El misil fue como un rayo hacia el enorme carguero, meneándose a medida que corregía su propio paso, dirigido al mismísimo corazón del buque.
Un instante más tarde vino la explosión, que pareció comenzar en las entrañas de la nave y expandirse hacia afuera. Hubo fragmentos del buque que saltaron por los aires, confundidos con el humo negro y la arremetida de las llamas, y después, en una secuencia del todo peculiar, hubo otra explosión, aún más fuerte.
Y luego otra. Y otra más.
Uno por uno todos los contenedores se habían recalentado, y así detonaron su contenido altamente inflamable.
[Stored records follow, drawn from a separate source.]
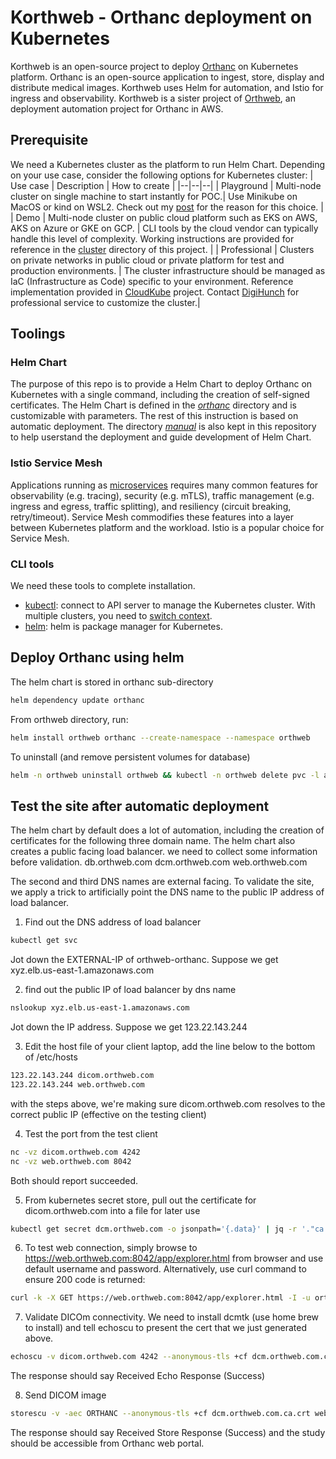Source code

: # Korthweb - Orthanc deployment on Kubernetes
Korthweb is an open-source project to deploy [Orthanc](https://www.orthanc-server.com/) on Kubernetes platform. Orthanc is an open-source application to ingest, store, display and distribute medical images. Korthweb uses Helm for automation, and Istio for ingress and observability. Korthweb is a sister project of [Orthweb](https://github.com/digihunch/orthweb), an deployment automation project for Orthanc in AWS. 

## Prerequisite
We need a Kubernetes cluster as the platform to run Helm Chart. Depending on your use case, consider the following options for Kubernetes cluster:
| Use case | Description | How to create |
|--|--|--|
| Playground | Multi-node cluster on single machine to start instantly for POC.| Use Minikube on MacOS or kind on WSL2. Check out my [post](https://www.digihunch.com/2021/09/single-node-kubernetes-cluster-minikube/) for the reason for this choice. |
| Demo | Multi-node cluster on public cloud platform such as EKS on AWS, AKS on Azure or GKE on GCP. | CLI tools by the cloud vendor can typically handle this level of complexity. Working instructions are provided for reference in the [cluster](https://github.com/digihunch/korthweb/blob/main/cluster/README.md)  directory of this project. |
| Professional | Clusters on private networks in public cloud or private platform for test and production environments.  | The cluster infrastructure should be managed as IaC (Infrastructure as Code) specific to your environment. Reference implementation provided in [CloudKube](https://github.com/digihunch/cloudkube) project. Contact [DigiHunch](https://www.digihunch.com/contact/) for professional service to customize the cluster.|

## Toolings

### Helm Chart
The purpose of this repo is to provide a Helm Chart to deploy Orthanc on Kubernetes with a single command, including the creation of self-signed certificates. The Helm Chart is defined in the *[orthanc](https://github.com/digihunch/korthweb/tree/main/orthanc)* directory and is customizable with parameters. The rest of this instruction is based on automatic deployment.
The directory *[manual](https://github.com/digihunch/korthweb/tree/main/manual)* is also kept in this repository to help userstand the deployment and guide development of Helm Chart.

### Istio Service Mesh
Applications running as [microservices](https://www.digihunch.com/2021/11/from-microservice-to-service-mesh/) requires many common features for observability (e.g. tracing), security (e.g. mTLS), traffic management (e.g. ingress and egress, traffic splitting), and resiliency (circuit breaking, retry/timeout). Service Mesh commodifies these features into a layer between Kubernetes platform and the workload. Istio is a popular choice for Service Mesh. 

### CLI tools
We need these tools to complete installation.
* [kubectl](https://kubernetes.io/docs/tasks/tools/#kubectl): connect to API server to manage the Kubernetes cluster. With multiple clusters, you need to [switch context](https://kubernetes.io/docs/tasks/access-application-cluster/configure-access-multiple-clusters/).
* [helm](https://helm.sh/docs/intro/install/): helm is package manager for Kubernetes.

## Deploy Orthanc using helm
The helm chart is stored in orthanc sub-directory
```sh
helm dependency update orthanc
```
From orthweb directory, run:
```sh
helm install orthweb orthanc --create-namespace --namespace orthweb 
```
To uninstall (and remove persistent volumes for database) 
```sh
helm -n orthweb uninstall orthweb && kubectl -n orthweb delete pvc -l app.kubernetes.io/component=postgresql 
```
## Test the site after automatic deployment
The helm chart by default does a lot of automation, including the creation of certificates for the following three domain name. The helm chart also creates a public facing load balancer. we need to collect some information before validation.
db.orthweb.com
dcm.orthweb.com
web.orthweb.com

The second and third DNS names are external facing. To validate the site, we apply a trick to artificially point the DNS name to the public IP address of load balancer.

1. Find out the DNS address of load balancer
```sh
kubectl get svc 
``` 
Jot down the EXTERNAL-IP of orthweb-orthanc.  Suppose we get xyz.elb.us-east-1.amazonaws.com

2. find out the public IP of load balancer by dns name
```sh
nslookup xyz.elb.us-east-1.amazonaws.com
```
Jot down the IP address. Suppose we get 123.22.143.244

3. Edit the host file of your client laptop, add the line below to the bottom of /etc/hosts
```sh
123.22.143.244 dicom.orthweb.com
123.22.143.244 web.orthweb.com
```
with the steps above, we're making sure dicom.orthweb.com resolves to the correct public IP (effective on the testing client)

4. Test the port from the test client
```sh
nc -vz dicom.orthweb.com 4242
nc -vz web.orthweb.com 8042
```
Both should report succeeded.

5. From kubernetes secret store, pull out the certificate for dicom.orthweb.com into a file for later use
```sh
kubectl get secret dcm.orthweb.com -o jsonpath='{.data}' | jq -r '."ca.crt"' | base64 --decode > dcm.orthweb.com.ca.crt
```

6. To test web connection, simply browse to https://web.orthweb.com:8042/app/explorer.html from browser and use default username and password. Alternatively, use curl command to ensure 200 code is returned:
```sh
curl -k -X GET https://web.orthweb.com:8042/app/explorer.html -I -u orthanc:orthanc
```

7. Validate DICOm connectivity. We need to install dcmtk (use home brew to install) and tell echoscu to present the cert that we just generated above.
```sh
echoscu -v dicom.orthweb.com 4242 --anonymous-tls +cf dcm.orthweb.com.ca.crt
```
The response should say Received Echo Response (Success)

8. Send DICOM image
```sh
storescu -v -aec ORTHANC --anonymous-tls +cf dcm.orthweb.com.ca.crt web.orthweb.com 4242 ~/Downloads/CR.dcm
```
The response should say Received Store Response (Success) and the study should be accessible from Orthanc web portal.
El cielo estaba cubierto de fuego, una inmensa esfera rizada de llamas, humo y detritus. El ruido les lastimaba los oídos. Una mancha negra de petróleo se extendió por el agua, y de inmediato también fue devorada por las llamas, aquello era todo humo, fuego y olas que se estrellaban.
La gigantesca nave de Calacanis, ahora un casco en ruinas, se inclinó hacia un lado con los restos ocultos bajo una negra nube acre, y empezó a hundirse en el océano.
El Armada española había desaparecido.